Numbers Game

Buffy The Vampire Slayer Rewatch: Week 1 Part 4

Joss Whedon is a feminist. He self identifies as one, it’s reflected in his work. This is a man who very fully understands the concept of dismantling the patriarchy. But do you want to know something that I’ve never noticed about Buffy before? (I was never really paying close attention before.) That as far as female characters go, they hugely outnumber the male.

This never struck me as odd before, because I’ve spent so much time in female dominated environments. There are five people in my house. Three of them are women. I went to an all girls school. My hobbies include reading teen fiction and musical theater. I work in fashion retail.

It isn’t that men haven’t been a presence in my life, I have more male cousins than female, I lived with my Uncle and his partner for the past year, my brother’s good friends have always been a large and inescapable part of my life, and I have a close relationship with my dad.  But generally my life is sort of feminine.

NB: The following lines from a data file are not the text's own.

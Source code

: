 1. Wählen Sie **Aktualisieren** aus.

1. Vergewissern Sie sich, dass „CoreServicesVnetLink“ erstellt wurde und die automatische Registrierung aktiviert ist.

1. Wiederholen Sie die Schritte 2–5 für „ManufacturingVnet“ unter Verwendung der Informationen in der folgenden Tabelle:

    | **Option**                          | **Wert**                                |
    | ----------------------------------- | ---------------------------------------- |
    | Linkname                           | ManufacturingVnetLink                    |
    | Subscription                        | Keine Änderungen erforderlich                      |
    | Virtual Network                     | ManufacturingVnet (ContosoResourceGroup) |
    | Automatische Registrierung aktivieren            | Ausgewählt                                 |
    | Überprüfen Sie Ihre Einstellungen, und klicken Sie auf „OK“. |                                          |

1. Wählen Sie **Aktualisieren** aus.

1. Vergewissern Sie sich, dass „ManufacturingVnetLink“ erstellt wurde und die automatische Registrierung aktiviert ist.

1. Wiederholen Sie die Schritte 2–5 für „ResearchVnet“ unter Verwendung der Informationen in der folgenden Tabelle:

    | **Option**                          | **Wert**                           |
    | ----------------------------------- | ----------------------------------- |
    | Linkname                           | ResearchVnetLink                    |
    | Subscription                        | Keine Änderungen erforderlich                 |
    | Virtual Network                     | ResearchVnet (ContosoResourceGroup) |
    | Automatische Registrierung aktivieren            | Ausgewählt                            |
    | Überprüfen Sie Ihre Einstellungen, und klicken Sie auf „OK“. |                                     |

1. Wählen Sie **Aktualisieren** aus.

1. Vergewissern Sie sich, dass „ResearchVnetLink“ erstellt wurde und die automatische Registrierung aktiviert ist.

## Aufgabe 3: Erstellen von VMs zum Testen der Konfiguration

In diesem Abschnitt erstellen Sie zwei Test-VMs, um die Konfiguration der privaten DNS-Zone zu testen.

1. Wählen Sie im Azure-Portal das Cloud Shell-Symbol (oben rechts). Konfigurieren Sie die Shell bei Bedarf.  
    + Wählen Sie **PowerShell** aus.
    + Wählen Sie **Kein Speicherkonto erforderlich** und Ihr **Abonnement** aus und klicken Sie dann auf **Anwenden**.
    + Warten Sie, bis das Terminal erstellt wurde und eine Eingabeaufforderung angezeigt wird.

When it comes to major characters on Buffy, you have Buffy, Willow, Cordelia, and Joyce. Later, you get Faith, Anya, Tara and Dawn. As far as men are concerned, you have Giles, Xander and Angel. Later, Spike and Riley, if you can even count  Riley. There’s also Oz, but like Riley, his main function is as a love interest, to one of the female characters (one could also put Tara in the category. But you get my drift.)

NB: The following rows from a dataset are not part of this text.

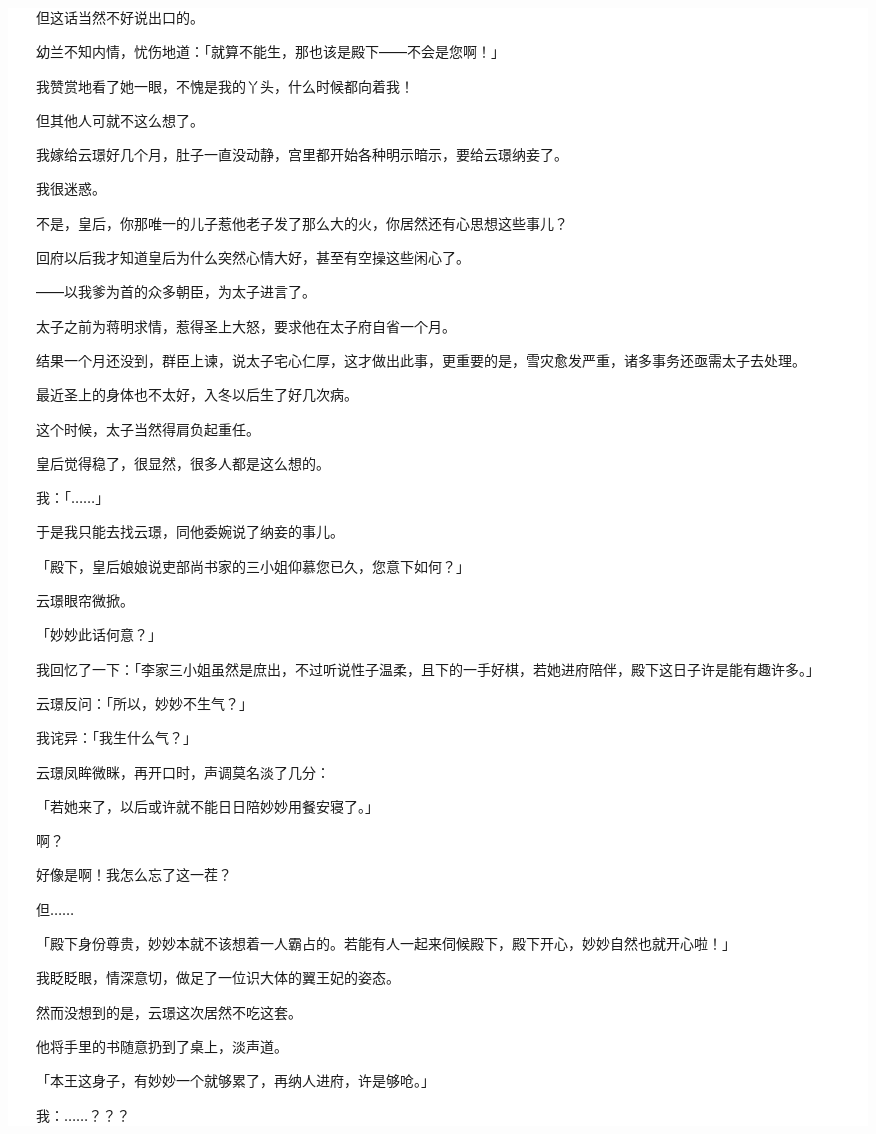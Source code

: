 &emsp;&emsp;但这话当然不好说出口的。  
  
&emsp;&emsp;幼兰不知内情，忧伤地道：「就算不能生，那也该是殿下——不会是您啊！」  
  
&emsp;&emsp;我赞赏地看了她一眼，不愧是我的丫头，什么时候都向着我！  
  
&emsp;&emsp;但其他人可就不这么想了。  
  
&emsp;&emsp;我嫁给云璟好几个月，肚子一直没动静，宫里都开始各种明示暗示，要给云璟纳妾了。  
  
&emsp;&emsp;我很迷惑。  
  
&emsp;&emsp;不是，皇后，你那唯一的儿子惹他老子发了那么大的火，你居然还有心思想这些事儿？  
  
&emsp;&emsp;回府以后我才知道皇后为什么突然心情大好，甚至有空操这些闲心了。  
  
&emsp;&emsp;——以我爹为首的众多朝臣，为太子进言了。  
  
&emsp;&emsp;太子之前为蒋明求情，惹得圣上大怒，要求他在太子府自省一个月。  
  
&emsp;&emsp;结果一个月还没到，群臣上谏，说太子宅心仁厚，这才做出此事，更重要的是，雪灾愈发严重，诸多事务还亟需太子去处理。  
  
&emsp;&emsp;最近圣上的身体也不太好，入冬以后生了好几次病。  
  
&emsp;&emsp;这个时候，太子当然得肩负起重任。  
  
&emsp;&emsp;皇后觉得稳了，很显然，很多人都是这么想的。  
  
&emsp;&emsp;我：「……」  
  
&emsp;&emsp;于是我只能去找云璟，同他委婉说了纳妾的事儿。  
  
&emsp;&emsp;「殿下，皇后娘娘说吏部尚书家的三小姐仰慕您已久，您意下如何？」  
  
&emsp;&emsp;云璟眼帘微掀。  
  
&emsp;&emsp;「妙妙此话何意？」  
  
&emsp;&emsp;我回忆了一下：「李家三小姐虽然是庶出，不过听说性子温柔，且下的一手好棋，若她进府陪伴，殿下这日子许是能有趣许多。」  
  
&emsp;&emsp;云璟反问：「所以，妙妙不生气？」  
  
&emsp;&emsp;我诧异：「我生什么气？」  
  
&emsp;&emsp;云璟凤眸微眯，再开口时，声调莫名淡了几分：  
  
&emsp;&emsp;「若她来了，以后或许就不能日日陪妙妙用餐安寝了。」  
  
&emsp;&emsp;啊？  
  
&emsp;&emsp;好像是啊！我怎么忘了这一茬？  
  
&emsp;&emsp;但……  
  
&emsp;&emsp;「殿下身份尊贵，妙妙本就不该想着一人霸占的。若能有人一起来伺候殿下，殿下开心，妙妙自然也就开心啦！」  
  
&emsp;&emsp;我眨眨眼，情深意切，做足了一位识大体的翼王妃的姿态。  
  
&emsp;&emsp;然而没想到的是，云璟这次居然不吃这套。  
  
&emsp;&emsp;他将手里的书随意扔到了桌上，淡声道。  
  
&emsp;&emsp;「本王这身子，有妙妙一个就够累了，再纳人进府，许是够呛。」  
  
&emsp;&emsp;我：……？？？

Of course the women on Buffy are strong, but there are also just more of them. This in and of it’s self is a rare thing in popular culture. Yesterday I wrote about Sons Of Anarchy which also features prominent strong female characters (if in a hugely chauvinistic setting), but there are two of them, as compared to the seven main male characters. I’m a cultural feminist, so to me, a show like Buffy, which features likable strong women, and simply, and subtly features more of them than men is exactly the kind of thing that I like to see.

As a feminist, there’s one thing that I’ve heard over and over again, “Oh, so you hate men?” Then they chuckle. This is supposed to be funny, I guess, but it’s always bothered me. No, I don’t hate men. I love men. I have good friends that are men. I have a father, I have uncles and cousins and a brother. Feminism isn’t about female superiority, it’s about dismantling the patriarchy. And I’m in to the little things that help do that. More female characters than male characters on a television show is a little thing. But it’s a little important thing.

Just a Note: I actually couldn’t find a publicity photo where women outnumbered men. This is because publicity photos were handled by The WB, who were maybe a little less in to this than Joss.